The Phone Wars
Google is the Microsoft to Apple's Apple.
As PC operating systems slowly become irrelevant,
the next battle is for portable computing. Apple is lucky enough to get to
play in both battles; and where Microsoft was their competitor last time,
people are saying Google will be this time. Google is playing
exactly the same strategy with phones that Microsoft did with PC's.
But this time it won't work.
Why?
Because Microsoft has been playing that strategy expertly for
10 years now and
has already lost.
Google's only proposed difference is an uncomfortable combination of open
source and advertising (what?). So unless the world has somehow changed in
ways nobody has yet explained to me, expertly playing the same strategy in
the same market will get Google and friends the same results as it got
Microsoft.
Here's the thing. Open source is most successful when the stuff it's
replacing is crap. For example: Linux. Embedded Linux. GCC. Emacs.

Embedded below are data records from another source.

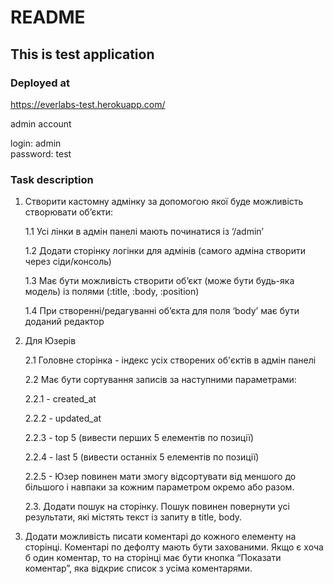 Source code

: # README

## This is test application

### Deployed at

https://everlabs-test.herokuapp.com/

admin account

login: admin<br>
password: test

### Task description


1. Створити кастомну адмінку за допомогою якої буде можливість створювати об’єкти:

    1.1 Усі лінки в адмін панелі мають починатися із ‘/admin’

    1.2 Додати сторінку логінки для адмінів (самого адміна створити через сіди/консоль)

    1.3 Має бути можливість створити об’єкт (може бути будь-яка модель) із полями (:title, :body, :position)

    1.4 При створенні/редагуванні об’єкта для поля ‘body’ має бути доданий редактор

2. Для Юзeрів

    2.1 Головне сторінка - індекс усіх створених об'єктів в адмін панелі

    2.2 Має бути сортування записів за наступними параметрами:

      2.2.1 - created_at

      2.2.2 - updated_at

      2.2.3 - top 5 (вивести перших 5 елементів по позиції)

      2.2.4 - last 5 (вивести останніх 5 елементів по позиції)

      2.2.5 - Юзер повинен мати змогу відсортувати від меншого до більшого і навпаки за кожним параметром окремо або разом.

    2.3. Додати пошук на сторінку. Пошук повинен повернути усі результати, які    містять текст із запиту в title, body.

3. Додати можливість писати коментарі до кожного елементу на сторінці. Коментарі по дефолту мають бути захованими. Якщо є хоча б один коментар, то на сторінці має бути кнопка “Показати коментар”, яка відкриє список з усіма коментарями.
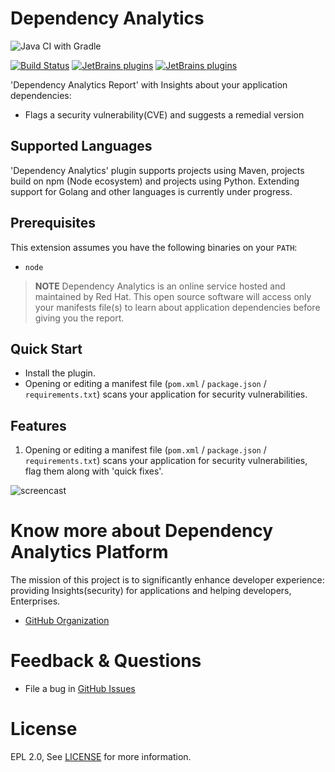 # Dependency Analytics

[plugin-repo]: https://plugins.jetbrains.com/plugin/12541-dependency-analytics
[plugin-version-svg]: https://img.shields.io/jetbrains/plugin/v/12541-dependency-analytics.svg
[plugin-downloads-svg]: https://img.shields.io/jetbrains/plugin/d/12541-dependency-analytics.svg

![Java CI with Gradle](https://github.com/redhat-developer/intellij-dependency-analytics/workflows/Java%20CI%20with%20Gradle/badge.svg)

[![Build Status](https://github.com/redhat-developer/intellij-dependency-analytics/workflows/Java%20CI%20with%20Gradle/badge.svg)](https://github.com/redhat-developer/intellij-dependency-analytics/actions?query=workflow%3A%22Java+CI+with+Gradle%22)
[![JetBrains plugins][plugin-version-svg]][plugin-repo]
[![JetBrains plugins][plugin-downloads-svg]][plugin-repo]

'Dependency Analytics Report' with Insights about your application dependencies:

- Flags a security vulnerability(CVE) and suggests a remedial version

## Supported Languages

'Dependency Analytics' plugin supports projects using Maven, projects build on npm (Node ecosystem) and projects using Python.
Extending support for Golang and other languages is currently under progress.

## Prerequisites

This extension assumes you have the following binaries on your `PATH`:

- `node`


> **NOTE** Dependency Analytics is an online service hosted and maintained by Red Hat. This open source software will access only your manifests file(s) to learn about application dependencies before giving you the report.

## Quick Start

- Install the plugin.
- Opening or editing a manifest file (`pom.xml` / `package.json` / `requirements.txt`) scans your application for security vulnerabilities.

## Features

1. Opening or editing a manifest file (`pom.xml` / `package.json` / `requirements.txt`) scans your application for security vulnerabilities, flag them along with 'quick fixes'.

![ screencast ](src/main/resources/images/demo.gif)



# Know more about Dependency Analytics Platform

The mission of this project is to significantly enhance developer experience:
providing Insights(security) for applications and helping developers, Enterprises.

- [GitHub Organization](https://github.com/redhat-developer)

# Feedback & Questions

- File a bug in [GitHub Issues](https://github.com/redhat-developer/intellij-dependency-analytics/issues)

# License

EPL 2.0, See [LICENSE](LICENSE) for more information.
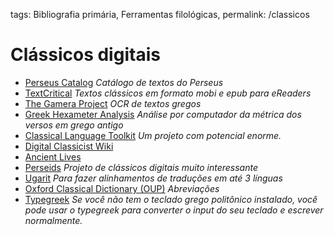 tags: Bibliografia primária, Ferramentas filológicas, 
permalink: /classicos

# Clássicos digitais  
  
* [Perseus Catalog](https://catalog.perseus.org/browse) *Catálogo de textos do Perseus*  
* [TextCritical](https://textcritical.net/) *Textos clássicos em formato mobi e epub para eReaders*  
* [The Gamera Project](https://gamera.informatik.hsnr.de/addons/greekocr4gamera/index.html) *OCR de textos gregos*  
* [Greek Hexameter Analysis](http://www.thesaurus.flf.vu.lt/eiledara/index.php) *Análise por computador da métrica dos versos em grego antigo*  
* [Classical Language Toolkit](http://docs.cltk.org/en/latest/index.html) *Um projeto com potencial enorme.*  
* [Digital Classicist Wiki](https://wiki.digitalclassicist.org/Category:Projects)  
* [Ancient Lives](https://www.ancientlives.org/#/)  
* [Perseids](https://www.perseids.org) *Projeto de clássicos digitais muito interessante*  
* [Ugarit](http://ugarit.ialigner.com) *Para fazer alinhamentos de traduções em até 3 línguas*  
* [Oxford Classical Dictionary (OUP)](https://oxfordre.com/classics/browse?t0=ORE_CLA:REFCLA018) *Abreviações*   
* [Typegreek](http://www.typegreek.com/) *Se você não tem o teclado grego politônico instalado, você pode usar o typegreek para converter o input do seu teclado e escrever normalmente.* <!--Indicação do George Matias.-->  

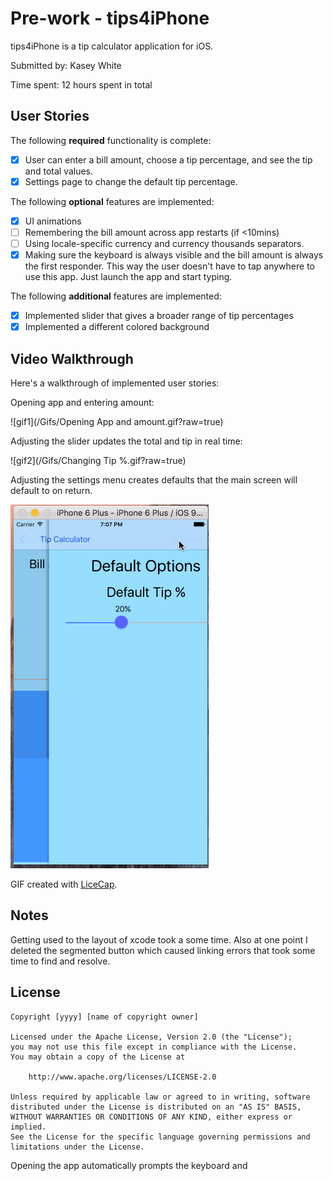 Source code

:
# Pre-work - tips4iPhone

tips4iPhone is a tip calculator application for iOS.

Submitted by: Kasey White

Time spent: 12 hours spent in total

## User Stories

The following **required** functionality is complete:

* [x] User can enter a bill amount, choose a tip percentage, and see the tip and total values.
* [x] Settings page to change the default tip percentage.

The following **optional** features are implemented:
* [x] UI animations
* [ ] Remembering the bill amount across app restarts (if <10mins)
* [ ] Using locale-specific currency and currency thousands separators.
* [x] Making sure the keyboard is always visible and the bill amount is always the first responder. This way the user doesn't have to tap anywhere to use this app. Just launch the app and start typing.

The following **additional** features are implemented:

- [x] Implemented slider that gives a broader range of tip percentages
- [x] Implemented a different colored background

## Video Walkthrough 

Here's a walkthrough of implemented user stories:

Opening app and entering amount:

![gif1](/Gifs/Opening App and amount.gif?raw=true)

Adjusting the slider updates the total and tip in real time:

![gif2](/Gifs/Changing Tip %.gif?raw=true)

Adjusting the settings menu creates defaults that the main screen will default to on return.

![gif2](/Gifs/Settings.gif?raw=true)


GIF created with [LiceCap](http://www.cockos.com/licecap/).

## Notes

Getting used to the layout of xcode took a some time.
Also at one point I deleted the segmented button which caused linking errors that took some time to find and resolve.

## License

    Copyright [yyyy] [name of copyright owner]

    Licensed under the Apache License, Version 2.0 (the "License");
    you may not use this file except in compliance with the License.
    You may obtain a copy of the License at

        http://www.apache.org/licenses/LICENSE-2.0

    Unless required by applicable law or agreed to in writing, software
    distributed under the License is distributed on an "AS IS" BASIS,
    WITHOUT WARRANTIES OR CONDITIONS OF ANY KIND, either express or implied.
    See the License for the specific language governing permissions and
    limitations under the License.



Opening the app automatically prompts the keyboard and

Firefox(1). It's not so successful when the thing it's replacing
is good. For example: Everyone else's power
management. VMware. Video games. PVR's. MacOS. iPod. MP3 itself.
...and iPhone.
That's the thing everybody seems to be missing. Nobody wants
something better than an iPhone. All anybody wants is a bloody phone that
makes phone calls (!) and plays music and sends email and browses the web.
And Apple was there first, and they're kicking ass.
How do you even imagine a phone that users will like
better than the iPhone? Because I simply can't. If you can't
either, then I'm sorry, but all the open source and all the third-party
developers in the world won't save you. You've already lost.
Now go read Inside
the Tornado, the sequel to Crossing the Chasm, for all the gory details
of what will happen next.
Footnote
(1) Mozilla/Firefox is actually my favourite example, because it
has such a long history. But briefly, Netscape was better for a long time,
then MSIE got better for a while and killed Netscape, which (as Mozilla) sucked
even worse for a very long time until Firefox came along and was
marginally better than IE, so a marginal number of people have switched to
it. (And it's still getting better, unlike IE, so that fraction might
increase.) None of that has anything to do with open source, and everything
to do with Microsoft throwing away their huge lead.